Whichever lines include the word "output", copy them as they appear in the data.

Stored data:
══════════════════════════════
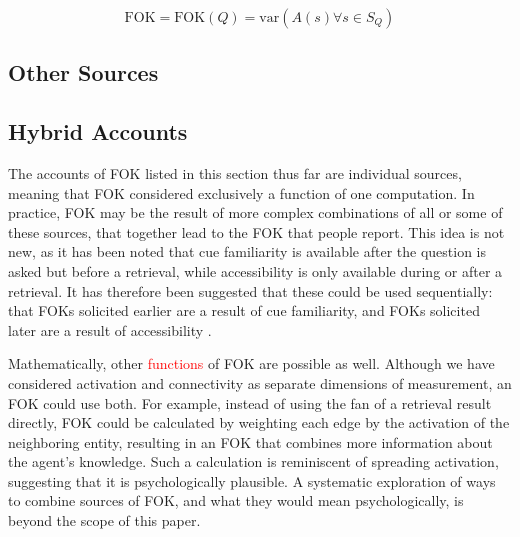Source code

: \documentclass[10pt,letterpaper]{article}
\newcommand{\fixme}[2][]{#2}
\renewcommand{\fixme}[2][]{\textcolor{red}{#2}}
\newcommand{\fok}[0]{\text{FOK}}
\begin{document}
$$\fok = \fok(Q) = \text{var}(A(s) \forall s \in S_Q)$$


\subsection{Other Sources}


\subsection{Hybrid Accounts}

The accounts of FOK listed in this section thus far are individual sources, meaning that FOK considered exclusively a function of one computation.
In practice, FOK may be the result of more complex combinations of all or some of these sources, that together lead to the FOK that people report.
This idea is not new, as it has been noted that cue familiarity is available after the question is asked but before a retrieval, while accessibility is only available during or after a retrieval.
It has therefore been suggested that these could be used sequentially: that FOKs solicited earlier are a result of cue familiarity, and FOKs solicited later are a result of accessibility \cite{Florer2000FeelingsOfKnowing,Koriat2001TheCombinedContributions}.

Mathematically, other \fixme{functions} of FOK are possible as well.
Although we have considered activation and connectivity as separate dimensions of measurement, an FOK could use both.
For example, instead of using the fan of a retrieval result directly, FOK could be calculated by weighting each edge by the activation of the neighboring entity, resulting in an FOK that combines more information about the agent's knowledge.
Such a calculation is reminiscent of spreading activation, suggesting that it is psychologically plausible.
A systematic exploration of ways to combine sources of FOK, and what they would mean psychologically, is beyond the scope of this paper.
\end{document}
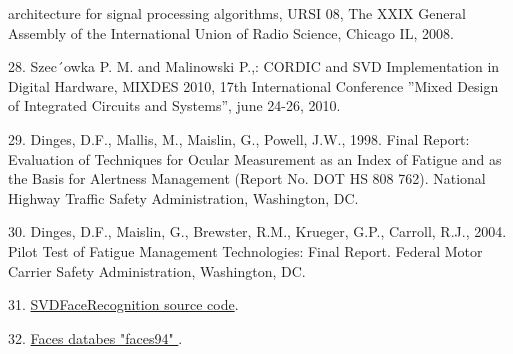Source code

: architecture for signal processing algorithms, URSI 08, The XXIX General Assembly
of the International Union of Radio Science, Chicago IL, 2008.\par
28. Szec´owka P. M. and Malinowski P.,: CORDIC and SVD Implementation in Digital
Hardware, MIXDES 2010, 17th International Conference ”Mixed Design of
Integrated Circuits and Systems”, june 24-26, 2010.\par
29. Dinges, D.F., Mallis, M., Maislin, G., Powell, J.W., 1998. Final Report: Evaluation
of Techniques for Ocular Measurement as an Index of Fatigue and as the Basis for
Alertness Management (Report No. DOT HS 808 762). National Highway Traffic
Safety Administration, Washington, DC.\par
30. Dinges, D.F., Maislin, G., Brewster, R.M., Krueger, G.P., Carroll, R.J., 2004. Pilot
Test of Fatigue Management Technologies: Final Report. Federal Motor Carrier
Safety Administration, Washington, DC.\par
31. \href{https://github.com/Houd1ny/SVDFaceRecognition}{SVDFaceRecognition source code}. \par
32. \href{http://cswww.essex.ac.uk/mv/allfaces/faces94.html}{Faces databes "faces94" }. \par

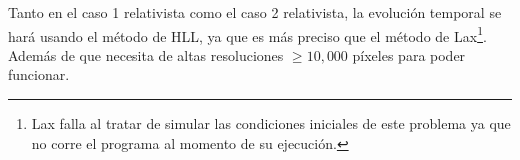 \documentclass[12pt,a4paper]{book}
\begin{document}
Tanto en el caso 1 relativista como el caso 2 relativista, la evolución temporal se hará usando 
el método de HLL, ya que es más preciso que el método de Lax\footnote{
  Lax falla al tratar de simular las condiciones iniciales de este problema ya que no corre el programa al momento de su ejecución.
}. 
Además de que necesita de altas resoluciones $\geq 10,000$ píxeles para poder funcionar.

\begin{figure}
  \centering

\end{figure}
\end{document}
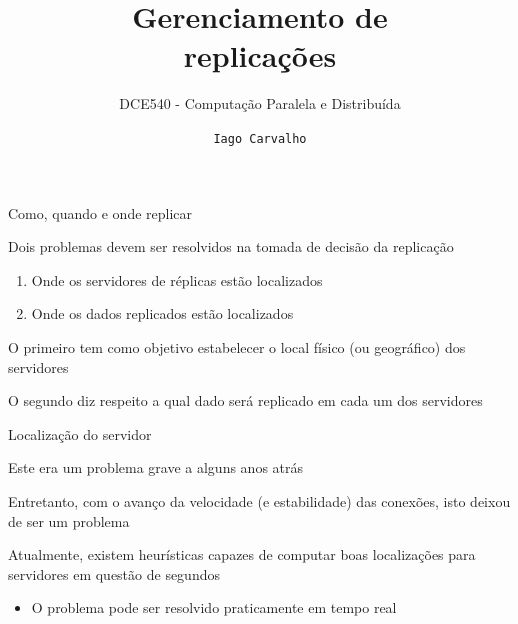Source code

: \documentclass[compress]{beamer}
\title{Gerenciamento de \\ replicações}
\subtitle{DCE540 - Computação Paralela e Distribuída}
\author{\texttt{Iago Carvalho}}
\institute{\texttt{Departamento de Ciência da Computação}}
\begin{document}
\begin{frame}
\titlepage

\end{frame}


\begin{frame}{Como, quando e onde replicar}

Dois problemas devem ser resolvidos na tomada de decisão da replicação
\begin{enumerate}
    \item Onde os servidores de réplicas estão localizados
    \item Onde os dados replicados estão localizados
\end{enumerate}

\vspace{0.5cm}

O primeiro tem como objetivo estabelecer o local físico (ou geográfico) dos servidores

\vspace{0.5cm}

O segundo diz respeito a qual dado será replicado em cada um dos servidores

\end{frame}


\begin{frame}{Localização do servidor}

Este era um problema grave a alguns anos atrás

\vspace{0.5cm}

Entretanto, com o avanço da velocidade (e estabilidade) das conexões, isto deixou de ser um problema

\vspace{0.5cm}

Atualmente, existem heurísticas capazes de computar boas localizações para servidores em questão de segundos
\begin{itemize}
    \item O problema pode ser resolvido praticamente em tempo real
\end{itemize}

\end{frame}

\end{document}
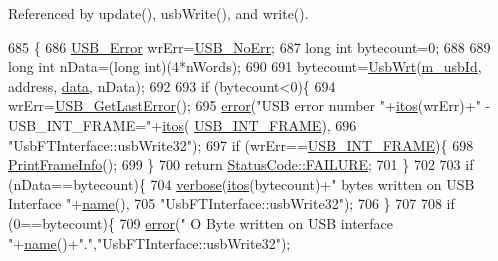 Referenced by update(), usb\+Write(), and write().


\begin{DoxyCode}
685                                                               \{
686   \hyperlink{LALUsbML_8h_aa7e5a2302774d5aa1d48a2a1cfc46e86}{USB\_Error} wrErr=\hyperlink{LALUsbML_8h_ab44759ae95dd86cbc2855adf525c43cd}{USB\_NoErr};
687   \textcolor{keywordtype}{long} \textcolor{keywordtype}{int}  bytecount=0;
688 
689   \textcolor{keywordtype}{long} \textcolor{keywordtype}{int} nData=(\textcolor{keywordtype}{long} int)(4*nWords);
690 
691   bytecount=\hyperlink{LALUsbML_8h_a417eaf04d96bd2d3fca0111f8003bcb0}{UsbWrt}(\hyperlink{classUsbFTInterface_a91df5c0547e8be460bc087e27afe05aa}{m\_usbId}, address, \hyperlink{namespaceshell_a5ea2525995cedc3efd69ea8a7f034d1e}{data}, nData);
692 
693   \textcolor{keywordflow}{if} (bytecount<0)\{
694     wrErr=\hyperlink{LALUsbML_8h_a1662b77c9968848acf173f6f9c765ddd}{USB\_GetLastError}();
695     \hyperlink{classObject_a204a95f57818c0f811933917a30eff45}{error}(\textcolor{stringliteral}{"USB error number "}+\hyperlink{Tools_8h_af330027dbdafb9a30768b3613c553e60}{itos}(wrErr)+\textcolor{stringliteral}{" - USB\_INT\_FRAME="}+\hyperlink{Tools_8h_af330027dbdafb9a30768b3613c553e60}{itos}(
      \hyperlink{LALUsbML_8h_a68260f9cf3649507d12904cfa1592c11afd1c409187b1dfd3d66887a5e07e7ed3}{USB\_INT\_FRAME}),
696             \textcolor{stringliteral}{"UsbFTInterface::usbWrite32"});
697     \textcolor{keywordflow}{if} (wrErr==\hyperlink{LALUsbML_8h_a68260f9cf3649507d12904cfa1592c11afd1c409187b1dfd3d66887a5e07e7ed3}{USB\_INT\_FRAME})\{
698       \hyperlink{LALUsbML_8h_ab3398c17204ba7fb4b47eb9bbf4ba94e}{PrintFrameInfo}();
699     \} 
700     \textcolor{keywordflow}{return} \hyperlink{classStatusCode_a6f565cbeadc76d14c72f047e5e85eb4ba3da73d4c469762eb9d3c960368252b26}{StatusCode::FAILURE};
701   \}
702 
703   \textcolor{keywordflow}{if} (nData==bytecount)\{
704     \hyperlink{classObject_a83d2db2df682907ea1115ad721c1c4a1}{verbose}(\hyperlink{Tools_8h_af330027dbdafb9a30768b3613c553e60}{itos}(bytecount)+\textcolor{stringliteral}{" bytes written on USB Interface "}+\hyperlink{classObject_a300f4c05dd468c7bb8b3c968868443c1}{name}(),
705             \textcolor{stringliteral}{"UsbFTInterface::usbWrite32"});
706   \}
707   
708   \textcolor{keywordflow}{if} (0==bytecount)\{
709     \hyperlink{classObject_a204a95f57818c0f811933917a30eff45}{error}(\textcolor{stringliteral}{" O Byte written on USB interface "}+\hyperlink{classObject_a300f4c05dd468c7bb8b3c968868443c1}{name}()+\textcolor{stringliteral}{"."},\textcolor{stringliteral}{"UsbFTInterface::usbWrite32"});

\end{DoxyCode}
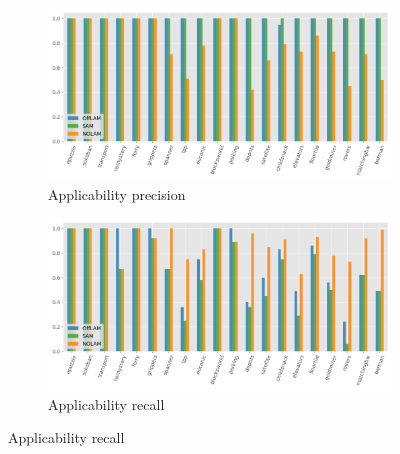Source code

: \begin{figure}[ht]
  \begin{subfigure}[b]{0.45\textwidth}
    \includegraphics[width=\textwidth]{figures/2_traces/app_precision.png}
    \caption{Applicability precision}
  \end{subfigure}
  \hfill
  \begin{subfigure}[b]{0.45\textwidth}
    \includegraphics[width=\textwidth]{figures/2_traces/app_recall.png}
    \caption{Applicability recall}
  \end{subfigure}

  \vspace{1em}


\end{figure}
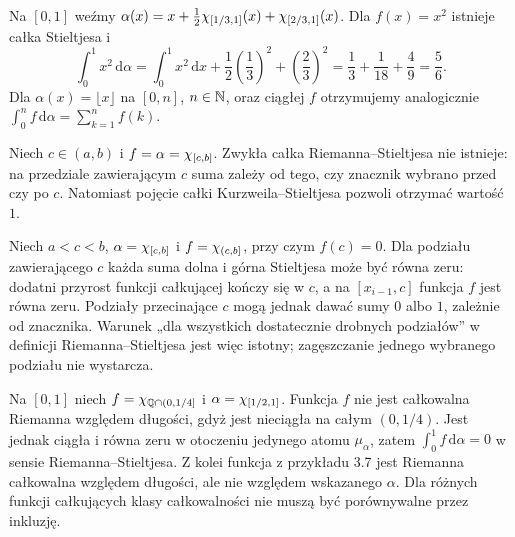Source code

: \begin{przyklad}
Na $[0,1]$ weźmy $\alpha(x)=x+\tfrac12\chi_{[1/3,1]}(x)+\chi_{[2/3,1]}(x)$. Dla $f(x)=x^2$ istnieje całka Stieltjesa i
\[
\int_0^1x^2\,\mathrm d\alpha=\int_0^1x^2\,\mathrm dx+\frac12\left(\frac13\right)^2+\left(\frac23\right)^2=\frac13+\frac1{18}+\frac49=\frac56.
\]
Dla $\alpha(x)=\lfloor x\rfloor$ na $[0,n]$, $n\in\mathbb N$, oraz ciągłej $f$ otrzymujemy analogicznie $\int_0^n f\,\mathrm d\alpha=\sum_{k=1}^n f(k)$.
\end{przyklad}
\begin{przyklad}
Niech $c\in(a,b)$ i $f=\alpha=\chi_{[c,b]}$. Zwykła całka Riemanna--Stieltjesa nie istnieje: na przedziale zawierającym $c$ suma zależy od tego, czy znacznik wybrano przed czy po $c$. Natomiast pojęcie całki Kurzweila--Stieltjesa pozwoli otrzymać wartość $1$.
\end{przyklad}
\begin{przyklad}
Niech $a<c<b$, $\alpha=\chi_{[c,b]}$ i $f=\chi_{(c,b]}$, przy czym $f(c)=0$. Dla podziału zawierającego $c$ każda suma dolna i górna Stieltjesa może być równa zeru: dodatni przyrost funkcji całkującej kończy się w $c$, a na $[x_{i-1},c]$ funkcja $f$ jest równa zeru. Podziały przecinające $c$ mogą jednak dawać sumy $0$ albo $1$, zależnie od znacznika. Warunek „dla wszystkich dostatecznie drobnych podziałów” w definicji Riemanna--Stieltjesa jest więc istotny; zagęszczanie jednego wybranego podziału nie wystarcza.
\end{przyklad}
\begin{przyklad}
Na $[0,1]$ niech $f=\chi_{\mathbb Q\cap(0,1/4]}$ i $\alpha=\chi_{[1/2,1]}$. Funkcja $f$ nie jest całkowalna Riemanna względem długości, gdyż jest nieciągła na całym $(0,1/4)$. Jest jednak ciągła i równa zeru w otoczeniu jedynego atomu $\mu_\alpha$, zatem $\int_0^1 f\,\mathrm d\alpha=0$ w sensie Riemanna--Stieltjesa. Z kolei funkcja z przykładu 3.7 jest Riemanna całkowalna względem długości, ale nie względem wskazanego $\alpha$. Dla różnych funkcji całkujących klasy całkowalności nie muszą być porównywalne przez inkluzję.
\end{przyklad}

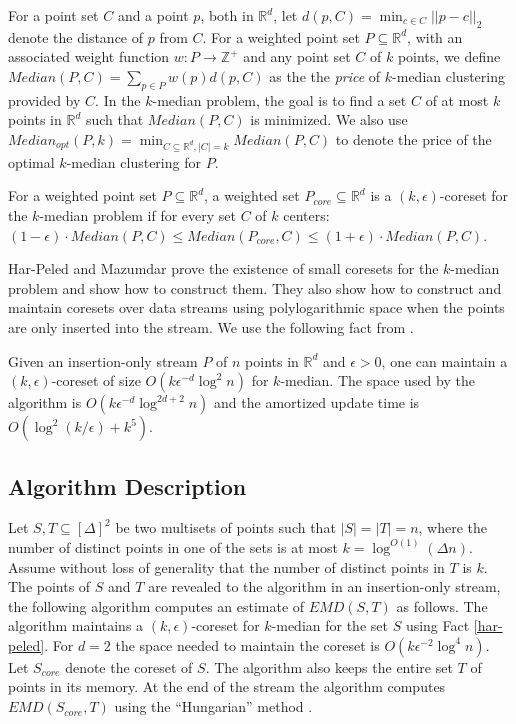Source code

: \documentclass[oribibl]{llncs}
\begin{document}
For a point set $C$ and a point $p$, both in $\mathbb{R}^d$,
let $d(p,C)= \min_{c\in C}||p-c||_2$ denote the distance of $p$
from $C$.
For a weighted point set $P\subseteq\mathbb{R}^d$, with
an associated weight function $w: P\rightarrow\mathbb{Z}^+$
and any point set $C$ of $k$ points, we define
$Median(P,C) = \sum_{p\in P}w(p)d(p,C)$ as the the \textit{price} of
$k$-median clustering provided by $C$. In the $k$-median
problem, the goal is to find a set $C$ of at most $k$ points
in $\mathbb{R}^d$ such that $Median(P,C)$ is minimized.
We also use $Median_{opt}(P,k) = \min_{C\subseteq\mathbb{R}^d, |C|=k}Median(P,C)$
to denote the price of the optimal $k$-median clustering for $P$.

\begin{definition}[Coreset]
For a weighted point set $P\subseteq\mathbb{R}^d$, a weighted set
$P_{core}\subseteq\mathbb{R}^d$ is a $(k,\epsilon)$-coreset for the
$k$-median problem if for every set $C$ of $k$ centers:
$(1-\epsilon)\cdot Median(P,C)\le Median(P_{core},C)
\le (1+\epsilon)\cdot Median(P,C)$. 
\end{definition}

Har-Peled and Mazumdar \cite{kcoreset} prove the existence of small
coresets for the $k$-median problem and show how to construct them.
They also show how to construct and maintain coresets over data streams
using polylogarithmic space when the points are only inserted into the
stream. We use the following fact from \cite{kcoreset}.

\begin{fact}\label{har-peled}
 Given an insertion-only stream $P$ of $n$ points in $\mathbb{R}^d$ and
$\epsilon>0$, one can maintain a
$(k,\epsilon)$-coreset of size $O(k\epsilon^{-d}\log^2 n)$ for $k$-median.
The space used by the algorithm is $O(k\epsilon^{-d}\log^{2d+2} n)$ and the
amortized update time is $O(\log^2(k/\epsilon) + k^5)$.
\end{fact}

\subsection{Algorithm Description}
Let $S, T\subseteq [\Delta]^2$ be two multisets of points such that $|S|=|T|=n$,
where the number of distinct points in one of the sets is at most
$k = \log^{O(1)}(\Delta n)$. Assume without loss of generality that the
number of distinct points in $T$ is $k$.
The points of $S$ and $T$ are revealed to the algorithm in an insertion-only
stream, the following algorithm computes an estimate of $EMD(S,T)$ as follows.
The algorithm maintains a $(k,\epsilon)$-coreset for $k$-median
for the set $S$ using Fact \ref{har-peled}. For $d=2$ the space needed to
maintain the coreset is $O(k\epsilon^{-2}\log^{4}n)$. Let $S_{core}$ denote
the coreset of $S$. The algorithm also
keeps the entire set $T$ of points in its memory. At the end of
the stream the algorithm computes $EMD(S_{core}, T)$ using the
``Hungarian'' method \cite{lawler}.
\end{document}
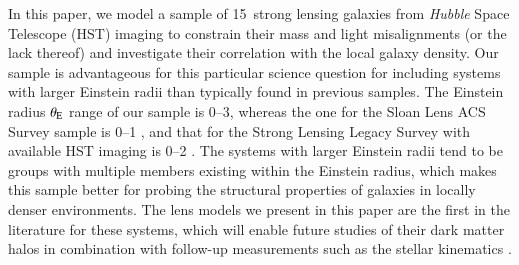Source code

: \documentclass{aa}
\newcommand{\nlens}{15}
\newcommand{\newedit}[1]{{#1}} %
\begin{document}
In this paper, we model a sample of \nlens\ strong lensing galaxies from \textit{Hubble} Space Telescope (HST) imaging to constrain their mass and light misalignments (or the lack thereof) and investigate their correlation with the local galaxy density. Our sample is advantageous for this particular science question for including systems with larger Einstein radii than typically found in previous samples. The Einstein radius $\theta_{\rm E}$ range of our sample is \newedit{0--3}, whereas the one for the Sloan Lens ACS Survey \citep[SLACS;][]{Bolton06} sample is \newedit{0--1} \citep{Auger09}, and that for the Strong Lensing Legacy Survey \citep[SL2S;][]{Gavazzi12} with available HST imaging is \newedit{0--2} \citep{Tan24, Sheu24}. The systems with larger Einstein radii tend to be groups with multiple members existing within the Einstein radius, which makes this sample better for probing the structural properties of galaxies in locally denser environments. The lens models we present in this paper are the first in the literature for these systems, which will enable future studies of their dark matter halos in combination with follow-up measurements such as the stellar kinematics \citep[e.g.,][]{Tran22, Tan24, Sheu24}.

\end{document}
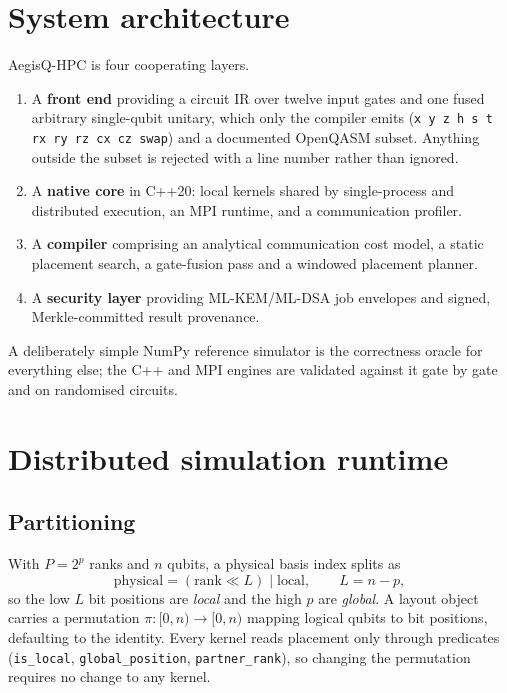 \documentclass[11pt]{article}
\begin{document}
\section{System architecture}

AegisQ-HPC is four cooperating layers.

\begin{enumerate}
\item A \textbf{front end} providing a circuit IR over twelve input gates
  and one fused arbitrary single-qubit unitary, which only the compiler emits
  (\texttt{x y z h s t rx ry rz cx cz swap}) and a documented OpenQASM subset.
  Anything outside the subset is rejected with a line number rather than
  ignored.
\item A \textbf{native core} in C++20: local kernels shared by single-process
  and distributed execution, an MPI runtime, and a communication profiler.
\item A \textbf{compiler} comprising an analytical communication cost model, a
  static placement search, a gate-fusion pass and a windowed placement
  planner.
\item A \textbf{security layer} providing ML-KEM/ML-DSA job envelopes and
  signed, Merkle-committed result provenance.
\end{enumerate}

A deliberately simple NumPy reference simulator is the correctness oracle for
everything else; the C++ and MPI engines are validated against it gate by gate
and on randomised circuits.

\section{Distributed simulation runtime}

\subsection{Partitioning}

With $P = 2^p$ ranks and $n$ qubits, a physical basis index splits as
\begin{equation}
\text{physical} = (\text{rank} \ll L) \mathbin{|} \text{local}, \qquad L = n - p ,
\end{equation}
so the low $L$ bit positions are \emph{local} and the high $p$ are
\emph{global}. A layout object carries a permutation
$\pi : [0,n) \to [0,n)$ mapping logical qubits to bit positions, defaulting to
the identity. Every kernel reads placement only through predicates
(\texttt{is\_local}, \texttt{global\_position}, \texttt{partner\_rank}), so
changing the permutation requires no change to any kernel.
\end{document}

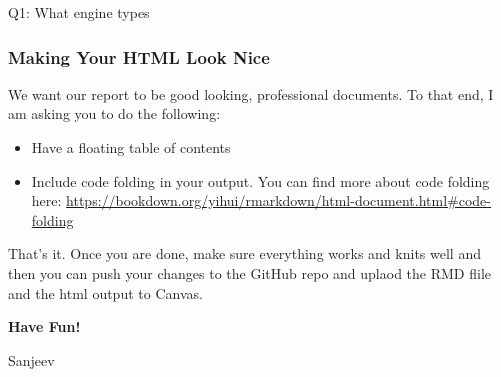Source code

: \documentclass[
]{article}
\begin{document}
Q1: What engine types

\hypertarget{making-your-html-look-nice}{%
\subsubsection{Making Your HTML Look
Nice}\label{making-your-html-look-nice}}

We want our report to be good looking, professional documents. To that
end, I am asking you to do the following:

\begin{itemize}
\item
  Have a floating table of contents
\item
  Include code folding in your output. You can find more about code
  folding here:
  \url{https://bookdown.org/yihui/rmarkdown/html-document.html\#code-folding}
\end{itemize}

That's it. Once you are done, make sure everything works and knits well
and then you can push your changes to the GitHub repo and uplaod the RMD
flile and the html output to Canvas.

\textbf{Have Fun!}

Sanjeev
\end{document}
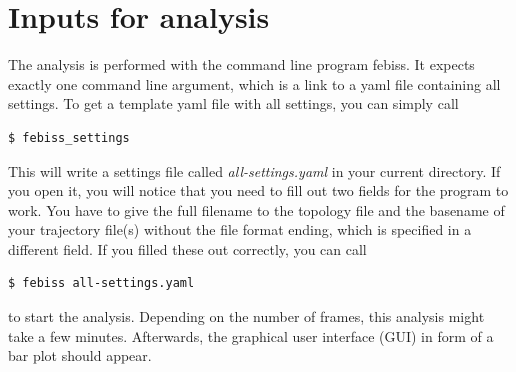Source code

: \documentclass[12pt]{scrartcl} %
\begin{document}
\section{Inputs for analysis}
The analysis is performed with the command line program febiss. It expects exactly one command line argument, which is a link to a yaml file containing all settings. To get a template yaml file with all settings, you can simply call
\begin{lstlisting}[language=bash]
$ febiss_settings
\end{lstlisting}
This will write a settings file called \textit{all-settings.yaml} in your current directory. If you open it, you will notice that you need to fill out two fields for the program to work. You have to give the full filename to the topology file and the basename of your trajectory file(s) without the file format ending, which is specified in a different field. If you filled these out correctly, you can call
\begin{lstlisting}[language=bash]
$ febiss all-settings.yaml
\end{lstlisting}
to start the analysis. Depending on the number of frames, this analysis might take a few minutes. Afterwards, the graphical user interface (GUI) in form of a bar plot should appear.
\end{document}
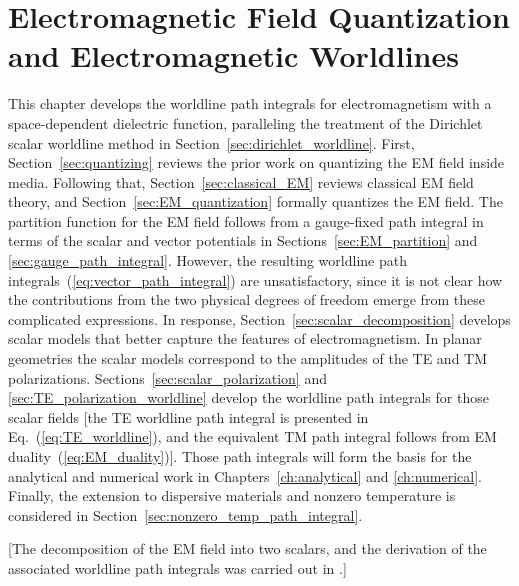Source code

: \chapter[{Electromagnetic Field Quantization and \\ Electromagnetic Worldlines}]{Electromagnetic Field Quantization and Electromagnetic Worldlines}

\label{ch:EM_quantization}

This chapter develops the worldline path integrals for electromagnetism with a space-dependent
dielectric function, paralleling the treatment of the Dirichlet scalar worldline method in Section~\ref{sec:dirichlet_worldline}.  
First, Section~\ref{sec:quantizing} reviews the prior work on quantizing the EM field inside media.
Following that, Section~\ref{sec:classical_EM} reviews classical EM field theory, 
and Section~\ref{sec:EM_quantization} formally quantizes the EM field. 
The partition function for the EM field follows from a gauge-fixed path integral in terms of the scalar and vector potentials
in Sections~\ref{sec:EM_partition} and \ref{sec:gauge_path_integral}.
However, the resulting worldline path integrals~(\ref{eq:vector_path_integral}) are unsatisfactory, since
it is not clear how the contributions from the two physical degrees of freedom emerge from these complicated expressions. 
In response, Section~\ref{sec:scalar_decomposition} develops scalar models that better capture the features
of electromagnetism.
In planar geometries the scalar models correspond to the amplitudes of the TE and TM polarizations.  
Sections~\ref{sec:scalar_polarization} and \ref{sec:TE_polarization_worldline} develop the worldline path integrals for those scalar fields 
[the TE worldline path integral is presented in Eq.~(\ref{eq:TE_worldline}), 
and the equivalent TM path integral follows from EM duality~(\ref{eq:EM_duality})].
Those path integrals will form the basis for the analytical and numerical work in Chapters~\ref{ch:analytical} and \ref{ch:numerical}.  
Finally, the extension to dispersive materials and nonzero temperature is considered in Section~\ref{sec:nonzero_temp_path_integral}.

[The decomposition of the EM field into two scalars, and the derivation of the associated 
worldline path integrals was carried out in \citet{Mackrory2016}.]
══════════════════════════════
* Task solution *
  Include code folding in your output. You can find more about code
flile and the html output to Canvas.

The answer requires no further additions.